Exercise description: Copy out the entries exactly, and wherever a picture appears, leave it out.

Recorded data
=== Begin Enclosure ===

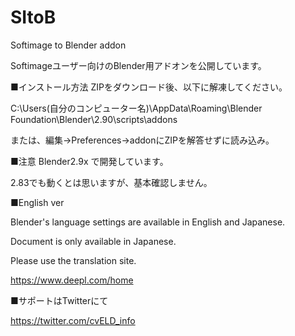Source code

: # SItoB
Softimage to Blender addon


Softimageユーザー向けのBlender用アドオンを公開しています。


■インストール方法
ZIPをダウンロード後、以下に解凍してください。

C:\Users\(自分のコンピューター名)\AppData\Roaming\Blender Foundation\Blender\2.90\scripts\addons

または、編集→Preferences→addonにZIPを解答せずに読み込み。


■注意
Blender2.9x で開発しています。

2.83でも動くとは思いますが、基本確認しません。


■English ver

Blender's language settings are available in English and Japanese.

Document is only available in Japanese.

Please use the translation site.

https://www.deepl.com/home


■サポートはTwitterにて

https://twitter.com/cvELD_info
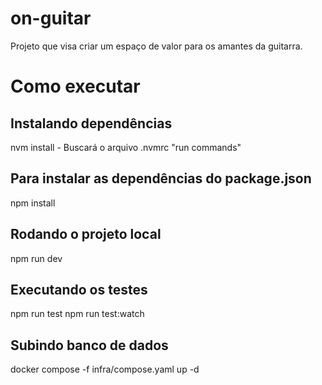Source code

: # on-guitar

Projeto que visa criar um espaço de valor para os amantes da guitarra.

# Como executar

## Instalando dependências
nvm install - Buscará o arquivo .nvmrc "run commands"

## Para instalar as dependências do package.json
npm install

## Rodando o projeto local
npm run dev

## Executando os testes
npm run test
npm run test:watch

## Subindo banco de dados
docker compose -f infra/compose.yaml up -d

=== End Enclosure ===

Output for this exercise:
Source code

: # SItoB
Softimage to Blender addon


Softimageユーザー向けのBlender用アドオンを公開しています。


■インストール方法
ZIPをダウンロード後、以下に解凍してください。

C:\Users\(自分のコンピューター名)\AppData\Roaming\Blender Foundation\Blender\2.90\scripts\addons

または、編集→Preferences→addonにZIPを解答せずに読み込み。


■注意
Blender2.9x で開発しています。

2.83でも動くとは思いますが、基本確認しません。


■English ver

Blender's language settings are available in English and Japanese.

Document is only available in Japanese.

Please use the translation site.

https://www.deepl.com/home


■サポートはTwitterにて

https://twitter.com/cvELD_info
Source code

: # on-guitar

Projeto que visa criar um espaço de valor para os amantes da guitarra.

# Como executar

## Instalando dependências
nvm install - Buscará o arquivo .nvmrc "run commands"

## Para instalar as dependências do package.json
npm install

## Rodando o projeto local
npm run dev

## Executando os testes
npm run test
npm run test:watch

## Subindo banco de dados
docker compose -f infra/compose.yaml up -d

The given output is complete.